● **Your goal**: The records that follow must be repeated exactly, minus the images.

BEGIN

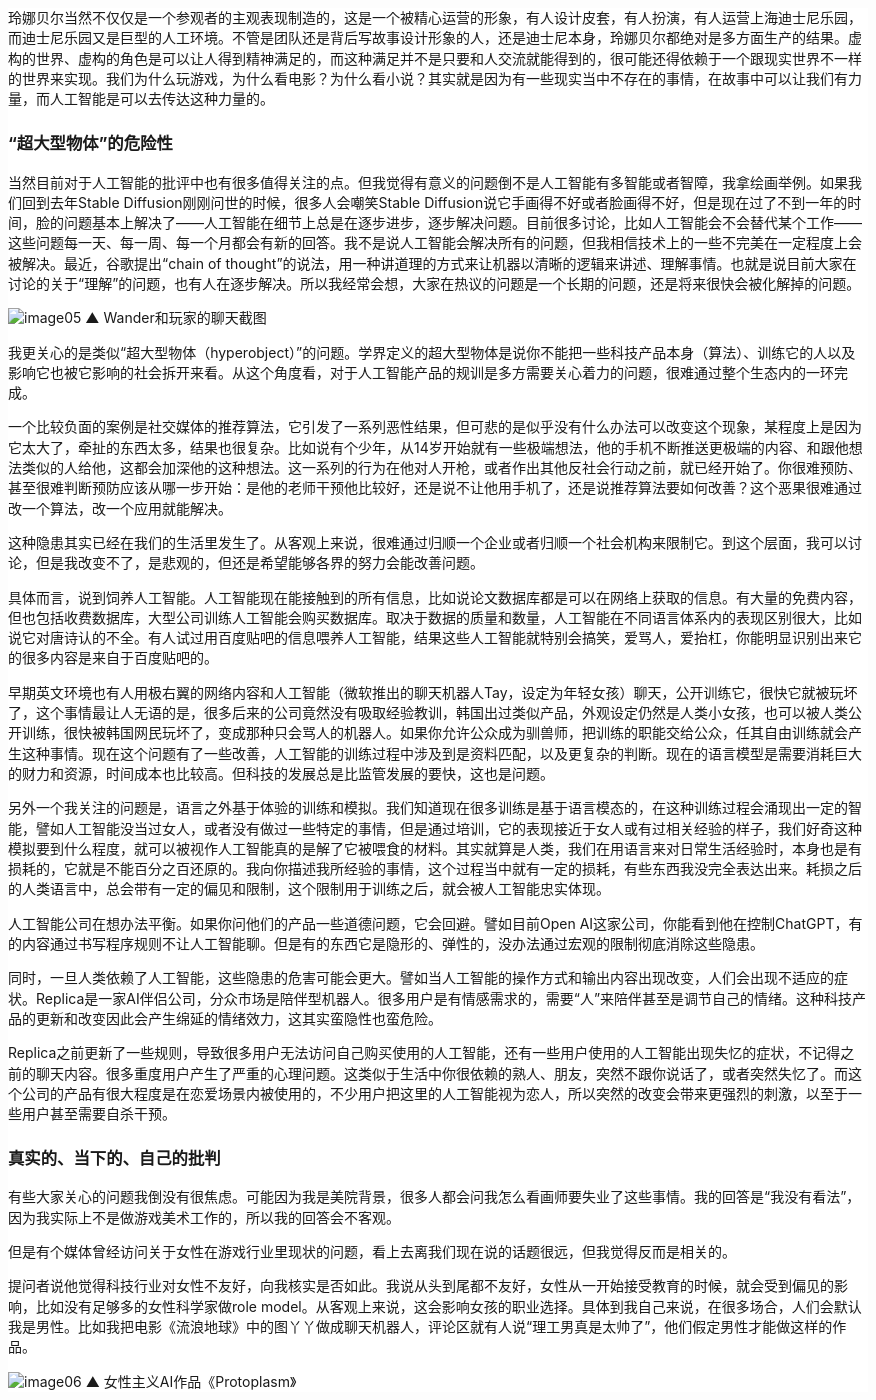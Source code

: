 玲娜贝尔当然不仅仅是一个参观者的主观表现制造的，这是一个被精心运营的形象，有人设计皮套，有人扮演，有人运营上海迪士尼乐园，而迪士尼乐园又是巨型的人工环境。不管是团队还是背后写故事设计形象的人，还是迪士尼本身，玲娜贝尔都绝对是多方面生产的结果。虚构的世界、虚构的角色是可以让人得到精神满足的，而这种满足并不是只要和人交流就能得到的，很可能还得依赖于一个跟现实世界不一样的世界来实现。我们为什么玩游戏，为什么看电影？为什么看小说？其实就是因为有一些现实当中不存在的事情，在故事中可以让我们有力量，而人工智能是可以去传达这种力量的。


### “超大型物体”的危险性

当然目前对于人工智能的批评中也有很多值得关注的点。但我觉得有意义的问题倒不是人工智能有多智能或者智障，我拿绘画举例。如果我们回到去年Stable Diffusion刚刚问世的时候，很多人会嘲笑Stable Diffusion说它手画得不好或者脸画得不好，但是现在过了不到一年的时间，脸的问题基本上解决了——人工智能在细节上总是在逐步进步，逐步解决问题。目前很多讨论，比如人工智能会不会替代某个工作——这些问题每一天、每一周、每一个月都会有新的回答。我不是说人工智能会解决所有的问题，但我相信技术上的一些不完美在一定程度上会被解决。最近，谷歌提出“chain of thought”的说法，用一种讲道理的方式来让机器以清晰的逻辑来讲述、理解事情。也就是说目前大家在讨论的关于“理解”的问题，也有人在逐步解决。所以我经常会想，大家在热议的问题是一个长期的问题，还是将来很快会被化解掉的问题。

![image05](https://i.imgur.com/YRlqYKL.png)
▲ Wander和玩家的聊天截图

我更关心的是类似“超大型物体（hyperobject）”的问题。学界定义的超大型物体是说你不能把一些科技产品本身（算法）、训练它的人以及影响它也被它影响的社会拆开来看。从这个角度看，对于人工智能产品的规训是多方需要关心着力的问题，很难通过整个生态内的一环完成。

一个比较负面的案例是社交媒体的推荐算法，它引发了一系列恶性结果，但可悲的是似乎没有什么办法可以改变这个现象，某程度上是因为它太大了，牵扯的东西太多，结果也很复杂。比如说有个少年，从14岁开始就有一些极端想法，他的手机不断推送更极端的内容、和跟他想法类似的人给他，这都会加深他的这种想法。这一系列的行为在他对人开枪，或者作出其他反社会行动之前，就已经开始了。你很难预防、甚至很难判断预防应该从哪一步开始：是他的老师干预他比较好，还是说不让他用手机了，还是说推荐算法要如何改善？这个恶果很难通过改一个算法，改一个应用就能解决。

这种隐患其实已经在我们的生活里发生了。从客观上来说，很难通过归顺一个企业或者归顺一个社会机构来限制它。到这个层面，我可以讨论，但是我改变不了，是悲观的，但还是希望能够各界的努力会能改善问题。

具体而言，说到饲养人工智能。人工智能现在能接触到的所有信息，比如说论文数据库都是可以在网络上获取的信息。有大量的免费内容，但也包括收费数据库，大型公司训练人工智能会购买数据库。取决于数据的质量和数量，人工智能在不同语言体系内的表现区别很大，比如说它对唐诗认的不全。有人试过用百度贴吧的信息喂养人工智能，结果这些人工智能就特别会搞笑，爱骂人，爱抬杠，你能明显识别出来它的很多内容是来自于百度贴吧的。

早期英文环境也有人用极右翼的网络内容和人工智能（微软推出的聊天机器人Tay，设定为年轻女孩）聊天，公开训练它，很快它就被玩坏了，这个事情最让人无语的是，很多后来的公司竟然没有吸取经验教训，韩国出过类似产品，外观设定仍然是人类小女孩，也可以被人类公开训练，很快被韩国网民玩坏了，变成那种只会骂人的机器人。如果你允许公众成为驯兽师，把训练的职能交给公众，任其自由训练就会产生这种事情。现在这个问题有了一些改善，人工智能的训练过程中涉及到是资料匹配，以及更复杂的判断。现在的语言模型是需要消耗巨大的财力和资源，时间成本也比较高。但科技的发展总是比监管发展的要快，这也是问题。

另外一个我关注的问题是，语言之外基于体验的训练和模拟。我们知道现在很多训练是基于语言模态的，在这种训练过程会涌现出一定的智能，譬如人工智能没当过女人，或者没有做过一些特定的事情，但是通过培训，它的表现接近于女人或有过相关经验的样子，我们好奇这种模拟要到什么程度，就可以被视作人工智能真的是解了它被喂食的材料。其实就算是人类，我们在用语言来对日常生活经验时，本身也是有损耗的，它就是不能百分之百还原的。我向你描述我所经验的事情，这个过程当中就有一定的损耗，有些东西我没完全表达出来。耗损之后的人类语言中，总会带有一定的偏见和限制，这个限制用于训练之后，就会被人工智能忠实体现。

人工智能公司在想办法平衡。如果你问他们的产品一些道德问题，它会回避。譬如目前Open AI这家公司，你能看到他在控制ChatGPT，有的内容通过书写程序规则不让人工智能聊。但是有的东西它是隐形的、弹性的，没办法通过宏观的限制彻底消除这些隐患。

同时，一旦人类依赖了人工智能，这些隐患的危害可能会更大。譬如当人工智能的操作方式和输出内容出现改变，人们会出现不适应的症状。Replica是一家AI伴侣公司，分众市场是陪伴型机器人。很多用户是有情感需求的，需要“人”来陪伴甚至是调节自己的情绪。这种科技产品的更新和改变因此会产生绵延的情绪效力，这其实蛮隐性也蛮危险。

Replica之前更新了一些规则，导致很多用户无法访问自己购买使用的人工智能，还有一些用户使用的人工智能出现失忆的症状，不记得之前的聊天内容。很多重度用户产生了严重的心理问题。这类似于生活中你很依赖的熟人、朋友，突然不跟你说话了，或者突然失忆了。而这个公司的产品有很大程度是在恋爱场景内被使用的，不少用户把这里的人工智能视为恋人，所以突然的改变会带来更强烈的刺激，以至于一些用户甚至需要自杀干预。


### 真实的、当下的、自己的批判

有些大家关心的问题我倒没有很焦虑。可能因为我是美院背景，很多人都会问我怎么看画师要失业了这些事情。我的回答是“我没有看法”，因为我实际上不是做游戏美术工作的，所以我的回答会不客观。

但是有个媒体曾经访问关于女性在游戏行业里现状的问题，看上去离我们现在说的话题很远，但我觉得反而是相关的。

提问者说他觉得科技行业对女性不友好，向我核实是否如此。我说从头到尾都不友好，女性从一开始接受教育的时候，就会受到偏见的影响，比如没有足够多的女性科学家做role model。从客观上来说，这会影响女孩的职业选择。具体到我自己来说，在很多场合，人们会默认我是男性。比如我把电影《流浪地球》中的图丫丫做成聊天机器人，评论区就有人说“理工男真是太帅了”，他们假定男性才能做这样的作品。

![image06](https://i.imgur.com/oRNiJ5Y.gif)
▲ 女性主义AI作品《Protoplasm》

END

● **Task solution**:
Source code

: 玲娜贝尔当然不仅仅是一个参观者的主观表现制造的，这是一个被精心运营的形象，有人设计皮套，有人扮演，有人运营上海迪士尼乐园，而迪士尼乐园又是巨型的人工环境。不管是团队还是背后写故事设计形象的人，还是迪士尼本身，玲娜贝尔都绝对是多方面生产的结果。虚构的世界、虚构的角色是可以让人得到精神满足的，而这种满足并不是只要和人交流就能得到的，很可能还得依赖于一个跟现实世界不一样的世界来实现。我们为什么玩游戏，为什么看电影？为什么看小说？其实就是因为有一些现实当中不存在的事情，在故事中可以让我们有力量，而人工智能是可以去传达这种力量的。


### “超大型物体”的危险性

当然目前对于人工智能的批评中也有很多值得关注的点。但我觉得有意义的问题倒不是人工智能有多智能或者智障，我拿绘画举例。如果我们回到去年Stable Diffusion刚刚问世的时候，很多人会嘲笑Stable Diffusion说它手画得不好或者脸画得不好，但是现在过了不到一年的时间，脸的问题基本上解决了——人工智能在细节上总是在逐步进步，逐步解决问题。目前很多讨论，比如人工智能会不会替代某个工作——这些问题每一天、每一周、每一个月都会有新的回答。我不是说人工智能会解决所有的问题，但我相信技术上的一些不完美在一定程度上会被解决。最近，谷歌提出“chain of thought”的说法，用一种讲道理的方式来让机器以清晰的逻辑来讲述、理解事情。也就是说目前大家在讨论的关于“理解”的问题，也有人在逐步解决。所以我经常会想，大家在热议的问题是一个长期的问题，还是将来很快会被化解掉的问题。

![image05](https://i.imgur.com/YRlqYKL.png)
▲ Wander和玩家的聊天截图

我更关心的是类似“超大型物体（hyperobject）”的问题。学界定义的超大型物体是说你不能把一些科技产品本身（算法）、训练它的人以及影响它也被它影响的社会拆开来看。从这个角度看，对于人工智能产品的规训是多方需要关心着力的问题，很难通过整个生态内的一环完成。

一个比较负面的案例是社交媒体的推荐算法，它引发了一系列恶性结果，但可悲的是似乎没有什么办法可以改变这个现象，某程度上是因为它太大了，牵扯的东西太多，结果也很复杂。比如说有个少年，从14岁开始就有一些极端想法，他的手机不断推送更极端的内容、和跟他想法类似的人给他，这都会加深他的这种想法。这一系列的行为在他对人开枪，或者作出其他反社会行动之前，就已经开始了。你很难预防、甚至很难判断预防应该从哪一步开始：是他的老师干预他比较好，还是说不让他用手机了，还是说推荐算法要如何改善？这个恶果很难通过改一个算法，改一个应用就能解决。

这种隐患其实已经在我们的生活里发生了。从客观上来说，很难通过归顺一个企业或者归顺一个社会机构来限制它。到这个层面，我可以讨论，但是我改变不了，是悲观的，但还是希望能够各界的努力会能改善问题。

具体而言，说到饲养人工智能。人工智能现在能接触到的所有信息，比如说论文数据库都是可以在网络上获取的信息。有大量的免费内容，但也包括收费数据库，大型公司训练人工智能会购买数据库。取决于数据的质量和数量，人工智能在不同语言体系内的表现区别很大，比如说它对唐诗认的不全。有人试过用百度贴吧的信息喂养人工智能，结果这些人工智能就特别会搞笑，爱骂人，爱抬杠，你能明显识别出来它的很多内容是来自于百度贴吧的。

早期英文环境也有人用极右翼的网络内容和人工智能（微软推出的聊天机器人Tay，设定为年轻女孩）聊天，公开训练它，很快它就被玩坏了，这个事情最让人无语的是，很多后来的公司竟然没有吸取经验教训，韩国出过类似产品，外观设定仍然是人类小女孩，也可以被人类公开训练，很快被韩国网民玩坏了，变成那种只会骂人的机器人。如果你允许公众成为驯兽师，把训练的职能交给公众，任其自由训练就会产生这种事情。现在这个问题有了一些改善，人工智能的训练过程中涉及到是资料匹配，以及更复杂的判断。现在的语言模型是需要消耗巨大的财力和资源，时间成本也比较高。但科技的发展总是比监管发展的要快，这也是问题。

另外一个我关注的问题是，语言之外基于体验的训练和模拟。我们知道现在很多训练是基于语言模态的，在这种训练过程会涌现出一定的智能，譬如人工智能没当过女人，或者没有做过一些特定的事情，但是通过培训，它的表现接近于女人或有过相关经验的样子，我们好奇这种模拟要到什么程度，就可以被视作人工智能真的是解了它被喂食的材料。其实就算是人类，我们在用语言来对日常生活经验时，本身也是有损耗的，它就是不能百分之百还原的。我向你描述我所经验的事情，这个过程当中就有一定的损耗，有些东西我没完全表达出来。耗损之后的人类语言中，总会带有一定的偏见和限制，这个限制用于训练之后，就会被人工智能忠实体现。

人工智能公司在想办法平衡。如果你问他们的产品一些道德问题，它会回避。譬如目前Open AI这家公司，你能看到他在控制ChatGPT，有的内容通过书写程序规则不让人工智能聊。但是有的东西它是隐形的、弹性的，没办法通过宏观的限制彻底消除这些隐患。

同时，一旦人类依赖了人工智能，这些隐患的危害可能会更大。譬如当人工智能的操作方式和输出内容出现改变，人们会出现不适应的症状。Replica是一家AI伴侣公司，分众市场是陪伴型机器人。很多用户是有情感需求的，需要“人”来陪伴甚至是调节自己的情绪。这种科技产品的更新和改变因此会产生绵延的情绪效力，这其实蛮隐性也蛮危险。

Replica之前更新了一些规则，导致很多用户无法访问自己购买使用的人工智能，还有一些用户使用的人工智能出现失忆的症状，不记得之前的聊天内容。很多重度用户产生了严重的心理问题。这类似于生活中你很依赖的熟人、朋友，突然不跟你说话了，或者突然失忆了。而这个公司的产品有很大程度是在恋爱场景内被使用的，不少用户把这里的人工智能视为恋人，所以突然的改变会带来更强烈的刺激，以至于一些用户甚至需要自杀干预。


### 真实的、当下的、自己的批判

有些大家关心的问题我倒没有很焦虑。可能因为我是美院背景，很多人都会问我怎么看画师要失业了这些事情。我的回答是“我没有看法”，因为我实际上不是做游戏美术工作的，所以我的回答会不客观。

但是有个媒体曾经访问关于女性在游戏行业里现状的问题，看上去离我们现在说的话题很远，但我觉得反而是相关的。

提问者说他觉得科技行业对女性不友好，向我核实是否如此。我说从头到尾都不友好，女性从一开始接受教育的时候，就会受到偏见的影响，比如没有足够多的女性科学家做role model。从客观上来说，这会影响女孩的职业选择。具体到我自己来说，在很多场合，人们会默认我是男性。比如我把电影《流浪地球》中的图丫丫做成聊天机器人，评论区就有人说“理工男真是太帅了”，他们假定男性才能做这样的作品。

![image06](https://i.imgur.com/oRNiJ5Y.gif)
▲ 女性主义AI作品《Protoplasm》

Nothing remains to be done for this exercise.